I enjoyed every one of our conversations and was deeply enriched by them and by you. You have more courage than an army of men to do everything you have done and to lead every battle, including all those legal battles. You are the man in the arena, Chris, that Theodore Roosevelt wrote about and whom we all try to emulate. Countless people in the pro-life movement know of your courage and strength and beautiful example.
When I think about the many pro-life heroes that I have gone to jail with, prayed with, sidewalk counseled with or heard about as fearless legends, your name comes to the top of the list. And for that I can only offer a humble thank you but that comes with the priceless gift that I can offer you now, which is my prayers for your health and to offer the holy sacrifice of the Mass for your intentions.
Do not be afraid of colon cancer or anything of that sort. We prolifers do not die: We only change place: We go to live with God the FATHER in heaven where pro-life fellowship, laughter and peace will have no end. In heaven we will be welcomed by all unborn babies whose lives we have saved while living on earth.
You are a pro-life hero to me. For more than 30 years I have turned to you for advice on how to help run Centro Tepeyac in Silver Spring, Maryland. You are always ahead of the curve in advertising and reaching vulnerable women. And you are always looking for new and improved ways of reaching them. Your training in advertising has certainly been an asset. And you work, work, work, at what you do! Thanks for your example and mentoring.
So sorry to learn of your adverse diagnosis, Chris. I have long been inspired by your dedication to the pro-life cause. I always felt confident supporting EMC’s work because of your direct action. We need many more of you so we must all do our part in stepping up! That way your legacy will be secure.
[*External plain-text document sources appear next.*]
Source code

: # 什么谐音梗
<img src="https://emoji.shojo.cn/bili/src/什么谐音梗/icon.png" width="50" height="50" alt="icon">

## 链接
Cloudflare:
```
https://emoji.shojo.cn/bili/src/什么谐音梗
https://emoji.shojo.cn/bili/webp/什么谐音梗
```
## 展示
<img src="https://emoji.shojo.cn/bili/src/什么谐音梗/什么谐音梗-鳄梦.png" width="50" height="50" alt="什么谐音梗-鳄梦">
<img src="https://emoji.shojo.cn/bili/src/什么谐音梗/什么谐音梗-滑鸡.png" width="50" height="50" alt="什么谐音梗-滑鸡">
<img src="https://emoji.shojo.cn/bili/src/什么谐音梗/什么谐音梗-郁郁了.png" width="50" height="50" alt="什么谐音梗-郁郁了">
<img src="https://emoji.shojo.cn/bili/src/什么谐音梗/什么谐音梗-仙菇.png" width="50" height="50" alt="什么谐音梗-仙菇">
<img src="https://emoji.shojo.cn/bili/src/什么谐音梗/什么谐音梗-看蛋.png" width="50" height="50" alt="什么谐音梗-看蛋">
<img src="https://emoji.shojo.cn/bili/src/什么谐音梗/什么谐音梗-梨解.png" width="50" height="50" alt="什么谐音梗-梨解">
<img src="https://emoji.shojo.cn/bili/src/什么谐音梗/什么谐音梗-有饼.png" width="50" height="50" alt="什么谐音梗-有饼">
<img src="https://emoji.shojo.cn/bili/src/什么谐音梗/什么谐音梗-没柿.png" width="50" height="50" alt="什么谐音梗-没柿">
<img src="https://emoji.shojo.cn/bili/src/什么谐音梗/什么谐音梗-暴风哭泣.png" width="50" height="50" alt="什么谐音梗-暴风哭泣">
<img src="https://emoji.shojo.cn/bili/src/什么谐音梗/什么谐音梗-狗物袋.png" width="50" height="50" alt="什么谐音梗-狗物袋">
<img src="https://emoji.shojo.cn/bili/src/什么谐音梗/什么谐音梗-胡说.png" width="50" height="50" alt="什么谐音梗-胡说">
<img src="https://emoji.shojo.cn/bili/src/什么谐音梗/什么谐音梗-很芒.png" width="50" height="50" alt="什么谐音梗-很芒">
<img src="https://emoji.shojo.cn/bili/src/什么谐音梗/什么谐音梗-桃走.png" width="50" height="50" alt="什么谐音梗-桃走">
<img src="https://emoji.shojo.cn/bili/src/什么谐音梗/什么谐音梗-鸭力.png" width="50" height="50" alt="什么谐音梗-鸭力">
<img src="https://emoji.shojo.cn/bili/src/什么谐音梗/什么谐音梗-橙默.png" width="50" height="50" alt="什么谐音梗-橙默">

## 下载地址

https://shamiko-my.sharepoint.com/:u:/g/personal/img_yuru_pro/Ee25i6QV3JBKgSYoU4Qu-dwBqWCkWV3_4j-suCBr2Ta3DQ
Godspeed in your journey.
I am one of the hundreds of young Spaniards who interned with Chris at EMC. I stayed at the Life House in the Bronx for 12 weeks in the fall of 2010 and I have to say that this experience changed my life, and I cannot be grateful enough to Chris for the hard work he put in all these years and the opportunity to become part of EMC’s family. I made such good friends.
From the first meeting at . . . Westchester-Putnam Right-To-Life group it was you who was the most inspiring to me. That big hat and sure smile belied the passion for the cause of Life in your heart. Many years have passed. God chooses our time. Each minute is precious! God bless you!
But any story about Chris Slattery must give him the last word to express what matters most to him. As vice-postulator for the sainthood cause of Blessed Michael McGivney, founder of the Knights of Columbus, I had brought a first-class bone relic to our lunch meeting. After praying to God through Father McGivney’s intercession, Slattery reflected on past days and the days to come.
“It’s been a wonderful life,” he said. “I have been privileged to serve the most defenseless and vulnerable in America’s greatest city. I have had the privilege of getting to know and work side-by-side and go to prison with the great prolifers in history . . . I can’t say it’s been easy, in fact, it’s been very hard, with many challenges that have been tough to withstand. But it’s been very much worth it, and I pray for God to give me an extension. We have a lot more pro-life work to do.”